Thursday, April 9, 2009

O's-Yankees, Finally Someone Who Throws Strikes

Due to softball practice yesterday (go Chiefs!), I missed the first couple of innings of the O’s game, and was a bit too tired to write anything about the rest of it.

For the first time since 1997 – which is the last year the team had a winning record – the Orioles will have a chance to start a season 3-0, after picking up their second win of the year with a 7-5 victory over the Yankees.
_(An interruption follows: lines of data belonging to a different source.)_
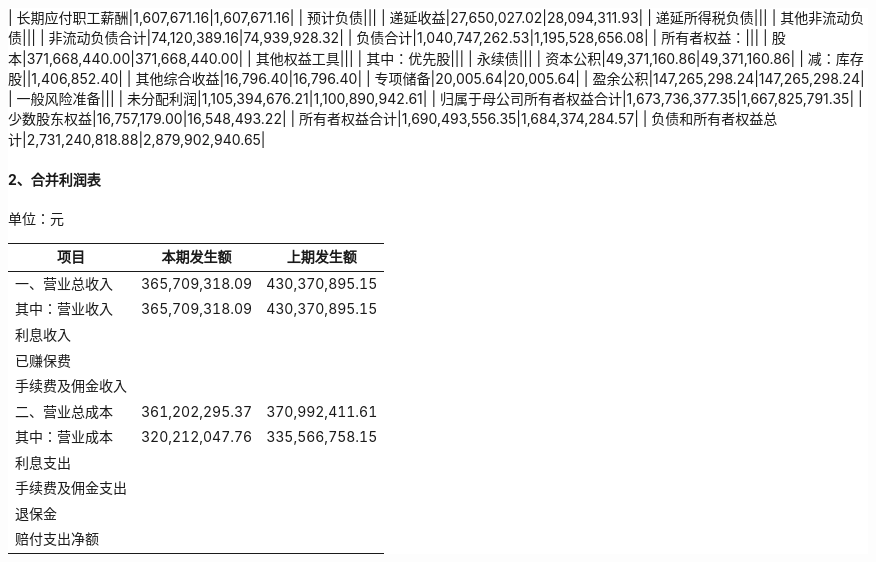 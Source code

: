 | 长期应付职工薪酬|1,607,671.16|1,607,671.16|
| 预计负债|||
| 递延收益|27,650,027.02|28,094,311.93|
| 递延所得税负债|||
| 其他非流动负债|||
| 非流动负债合计|74,120,389.16|74,939,928.32|
| 负债合计|1,040,747,262.53|1,195,528,656.08|
| 所有者权益：|||
| 股本|371,668,440.00|371,668,440.00|
| 其他权益工具|||
| 其中：优先股|||
| 永续债|||
| 资本公积|49,371,160.86|49,371,160.86|
| 减：库存股||1,406,852.40|
| 其他综合收益|16,796.40|16,796.40|
| 专项储备|20,005.64|20,005.64|
| 盈余公积|147,265,298.24|147,265,298.24|
| 一般风险准备|||
| 未分配利润|1,105,394,676.21|1,100,890,942.61|
| 归属于母公司所有者权益合计|1,673,736,377.35|1,667,825,791.35|
| 少数股东权益|16,757,179.00|16,548,493.22|
| 所有者权益合计|1,690,493,556.35|1,684,374,284.57|
| 负债和所有者权益总计|2,731,240,818.88|2,879,902,940.65|  

#### 2、合并利润表  

单位：元  

| 项目|本期发生额|上期发生额|
| ---|---|---|
| 一、营业总收入|365,709,318.09|430,370,895.15|
| 其中：营业收入|365,709,318.09|430,370,895.15|
| 利息收入|||
| 已赚保费|||
| 手续费及佣金收入|||
| 二、营业总成本|361,202,295.37|370,992,411.61|
| 其中：营业成本|320,212,047.76|335,566,758.15|
| 利息支出|||
| 手续费及佣金支出|||
| 退保金|||
| 赔付支出净额|||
Observations about the game:
  • Koji Uehara didn't look all that impressive, but it may be because I'm not used that that kind of pitching. He only threw a couple of breaking balls the entire game, with everything else working off of the fastball - going from straight four-seamers to two-seamers to cutters to change-ups to splitters. Some of them had a lot of movement, though without having a breaking pitch to compare it to it was hard to notice. I imagine that for a hitter it can be somewhat difficult, with the same arm-speed on every pitch resulting in slightly differing break anywhere from 76 to 90 mph. Maybe that'll be enough to keep hitters off-balance his first couple times through the league. Koji was around the plate most of the night, and let his defense help him out (1 BB to Jeter leading off the game, and 5 H in 5 IP). The Yankees’ line-up hasn’t looked to good the last couple of games, but they’re still the Yankees and Koji did hold them to one run.
  • One of the problems with using several relievers in each game is that you’re liable to run into one having an off night. That turned out to be Sarfate, who walked two and gave up a home run that made it necessary to bring George Sherrill in for the ninth.
  • As easy as it is to not like the guy – both for his struggles on the mound and for what they are costing – Danys Baez looked really good. It took him just 20 pitches to get through two perfect innings (with a K – the only one of the night for the Birds), and his fastball showed a lot of life (and velocity – the radar gun, which I assume was 1-2 mph fast, had him touching 95). There’s almost no way he’ll be worth $7 M this year, but Baez could still be an important contributor to the pen.
  • More patience at the plate; the team drew six more walks, with Nick Markakis and even Felix Pie getting a free pass. Wearing down opposing staffs is one of the things that make the Yankees and Red Sox line-ups so effective.
  • Adam Jones only had one hit – a first inning RBI double that I didn’t see – but he still looked good at the plate. And he showed tremendous range in the outfield, running down a flyball in the later innings that looked like a sure-fire double when it left the bat.
  • Markakis is teh awesome, going 3-3 with the aforementioned walk and a home run. It was a bomb too, traveling 420 ft. (he had only two home runs last year that went farther). Maybe Nick decided that instead of walking 100 times this year, he’d just rather hit 35 HR. He also made a diving catch in right-field that the announcers were gushing over, but Adam Jones would have been able to make the play without having to hit the grass. Nick’s a good right-fielder, but it’s more because he has a great arm than because of his range (which is around average).
  • Felix Pie looked pretty bad at the plate. On his one strike-out, he swung at a pitch that started a foot outside, and ended up two feet outside. He is a project, and everyone knew that when the team acquired him.
  • Overall, the O’s line-up was once again impressive and deep, with everyone but Cesar Izturis (who had an RBI) getting on base.
Maybe the team will go wire-to-wire again, like they did back in ’97. I don’t know the results of today’s game yet (I’m about to watch a replay of it) but as of this morning the O’s had first-place all to themselves in the AL East.